┌────────

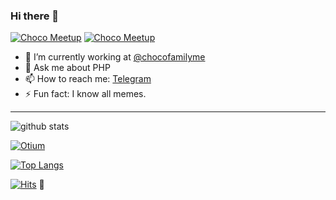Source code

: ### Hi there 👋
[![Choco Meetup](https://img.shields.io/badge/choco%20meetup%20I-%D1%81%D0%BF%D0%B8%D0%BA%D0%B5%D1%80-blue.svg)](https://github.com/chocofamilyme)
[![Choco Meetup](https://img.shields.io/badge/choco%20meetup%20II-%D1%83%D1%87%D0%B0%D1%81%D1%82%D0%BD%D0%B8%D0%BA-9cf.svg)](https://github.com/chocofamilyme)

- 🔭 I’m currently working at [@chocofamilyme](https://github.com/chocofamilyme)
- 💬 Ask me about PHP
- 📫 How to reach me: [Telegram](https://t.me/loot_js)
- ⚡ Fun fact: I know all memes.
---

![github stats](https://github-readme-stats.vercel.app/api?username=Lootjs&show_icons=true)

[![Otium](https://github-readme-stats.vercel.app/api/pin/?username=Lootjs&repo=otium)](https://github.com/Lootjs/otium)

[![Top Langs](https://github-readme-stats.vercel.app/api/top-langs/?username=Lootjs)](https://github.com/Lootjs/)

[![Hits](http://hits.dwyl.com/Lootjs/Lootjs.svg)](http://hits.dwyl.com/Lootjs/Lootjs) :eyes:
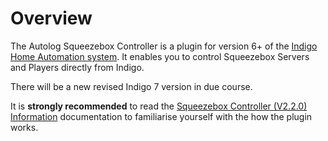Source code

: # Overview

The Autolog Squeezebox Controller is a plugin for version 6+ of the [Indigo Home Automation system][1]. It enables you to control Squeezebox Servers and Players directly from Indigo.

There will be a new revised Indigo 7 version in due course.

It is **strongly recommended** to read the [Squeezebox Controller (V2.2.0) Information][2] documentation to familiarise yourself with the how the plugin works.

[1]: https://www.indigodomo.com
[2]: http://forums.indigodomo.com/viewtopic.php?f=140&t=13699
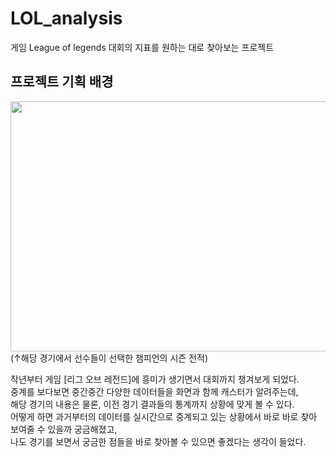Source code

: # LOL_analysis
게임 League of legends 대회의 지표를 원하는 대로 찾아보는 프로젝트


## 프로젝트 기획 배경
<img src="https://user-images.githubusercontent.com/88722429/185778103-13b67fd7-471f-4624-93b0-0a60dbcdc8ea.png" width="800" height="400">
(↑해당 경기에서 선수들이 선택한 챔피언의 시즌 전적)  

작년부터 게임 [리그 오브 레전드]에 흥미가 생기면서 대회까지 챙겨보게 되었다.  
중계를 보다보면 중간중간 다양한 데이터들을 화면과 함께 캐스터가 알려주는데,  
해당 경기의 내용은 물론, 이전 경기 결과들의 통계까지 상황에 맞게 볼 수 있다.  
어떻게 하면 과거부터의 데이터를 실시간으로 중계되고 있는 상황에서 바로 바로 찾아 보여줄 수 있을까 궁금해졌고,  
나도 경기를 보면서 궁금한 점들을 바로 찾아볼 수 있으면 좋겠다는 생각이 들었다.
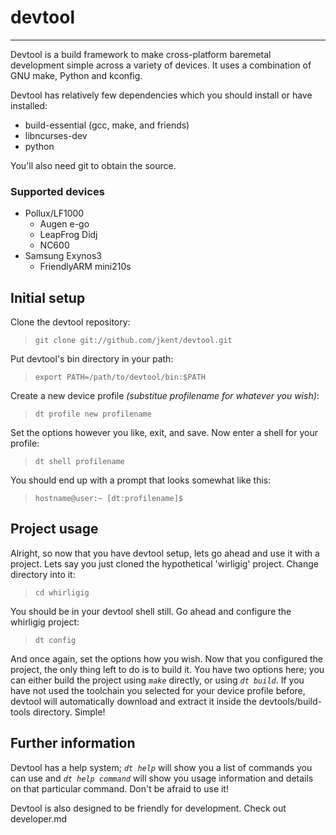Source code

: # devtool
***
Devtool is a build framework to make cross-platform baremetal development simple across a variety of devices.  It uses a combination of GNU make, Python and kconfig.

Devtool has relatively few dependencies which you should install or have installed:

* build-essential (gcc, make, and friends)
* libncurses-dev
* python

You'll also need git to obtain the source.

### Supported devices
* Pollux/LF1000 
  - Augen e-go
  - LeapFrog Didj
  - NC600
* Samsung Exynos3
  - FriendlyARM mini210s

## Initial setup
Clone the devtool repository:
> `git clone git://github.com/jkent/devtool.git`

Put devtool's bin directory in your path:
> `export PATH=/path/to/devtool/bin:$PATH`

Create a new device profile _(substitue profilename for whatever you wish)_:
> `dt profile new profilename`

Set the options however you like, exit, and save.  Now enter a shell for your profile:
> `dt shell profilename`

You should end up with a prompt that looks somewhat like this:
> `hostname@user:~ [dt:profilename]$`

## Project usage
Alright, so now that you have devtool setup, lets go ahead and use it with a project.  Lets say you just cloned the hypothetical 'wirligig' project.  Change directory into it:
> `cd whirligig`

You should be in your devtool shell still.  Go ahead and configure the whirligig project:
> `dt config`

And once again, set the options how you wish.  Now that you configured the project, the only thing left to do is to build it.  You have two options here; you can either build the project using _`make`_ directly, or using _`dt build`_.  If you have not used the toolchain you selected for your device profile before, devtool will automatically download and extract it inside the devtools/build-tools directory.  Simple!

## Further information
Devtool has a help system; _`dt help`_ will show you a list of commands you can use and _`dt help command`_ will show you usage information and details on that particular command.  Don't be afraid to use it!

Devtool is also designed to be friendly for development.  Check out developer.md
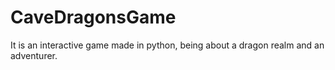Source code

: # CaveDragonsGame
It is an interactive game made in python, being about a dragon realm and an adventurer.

└────────

◆ **What you need to do**:
Since only a number is wanted, please say how many lines in the data include the word "with".

◆ **Response below**:
3